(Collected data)
▬▬▬
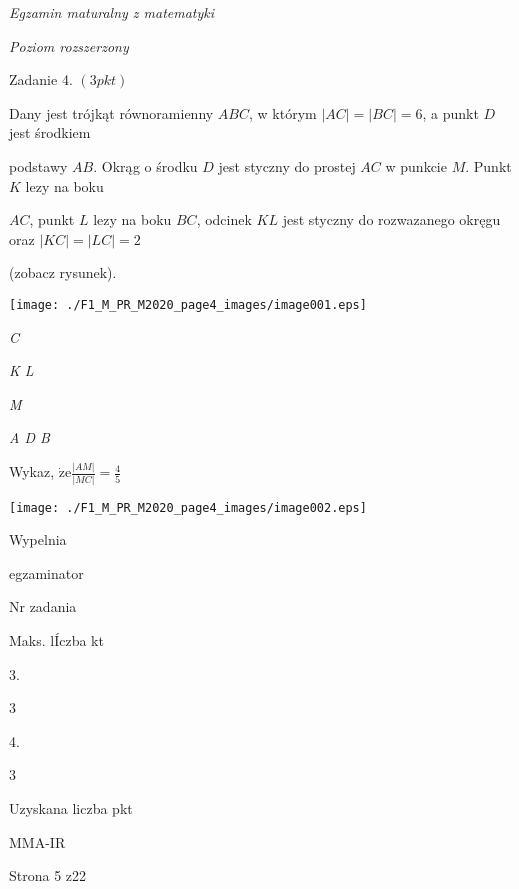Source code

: \documentclass[a4paper,12pt]{article}
\begin{document}
{\it Egzamin maturalny z matematyki}

{\it Poziom rozszerzony}

Zadanie 4. $(3pkt)$

Dany jest trójkąt równoramienny $ABC$, w którym $|AC|=|BC|=6$, a punkt $D$ jest środkiem

podstawy $AB$. Okrąg o środku $D$ jest styczny do prostej $AC$ w punkcie $M$. Punkt $K$ lezy na boku

$AC$, punkt $L$ lezy na boku $BC$, odcinek $KL$ jest styczny do rozwazanego okręgu oraz $|KC|=|LC|=2$

(zobacz rysunek).
\begin{center}
\texttt{[image: ./F1\_M\_PR\_M2020\_page4\_images/image001.eps]}
\end{center}
{\it C}

{\it K  L}

{\it M}

{\it A  D  B}

Wykaz, $\displaystyle \dot{\mathrm{z}}\mathrm{e}\frac{|AM|}{|MC|}=\frac{4}{5}$
\begin{center}
\texttt{[image: ./F1\_M\_PR\_M2020\_page4\_images/image002.eps]}
\end{center}
Wypelnia

egzaminator

Nr zadania

Maks. lÍczba kt

3.

3

4.

3

Uzyskana liczba pkt

MMA-IR

Strona 5 z22
\end{document}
▬▬▬
> [Task goal]: The expected answer is the complete set of entries, copied verbatim, with no pictures.

> [Your solution]:
Source code

: \documentclass[a4paper,12pt]{article}
\begin{document}
{\it Egzamin maturalny z matematyki}

{\it Poziom rozszerzony}

Zadanie 4. $(3pkt)$

Dany jest trójkąt równoramienny $ABC$, w którym $|AC|=|BC|=6$, a punkt $D$ jest środkiem

podstawy $AB$. Okrąg o środku $D$ jest styczny do prostej $AC$ w punkcie $M$. Punkt $K$ lezy na boku

$AC$, punkt $L$ lezy na boku $BC$, odcinek $KL$ jest styczny do rozwazanego okręgu oraz $|KC|=|LC|=2$

(zobacz rysunek).
\begin{center}
\texttt{[image: ./F1\_M\_PR\_M2020\_page4\_images/image001.eps]}
\end{center}
{\it C}

{\it K  L}

{\it M}

{\it A  D  B}

Wykaz, $\displaystyle \dot{\mathrm{z}}\mathrm{e}\frac{|AM|}{|MC|}=\frac{4}{5}$
\begin{center}
\texttt{[image: ./F1\_M\_PR\_M2020\_page4\_images/image002.eps]}
\end{center}
Wypelnia

egzaminator

Nr zadania

Maks. lÍczba kt

3.

3

4.

3

Uzyskana liczba pkt

MMA-IR

Strona 5 z22
\end{document}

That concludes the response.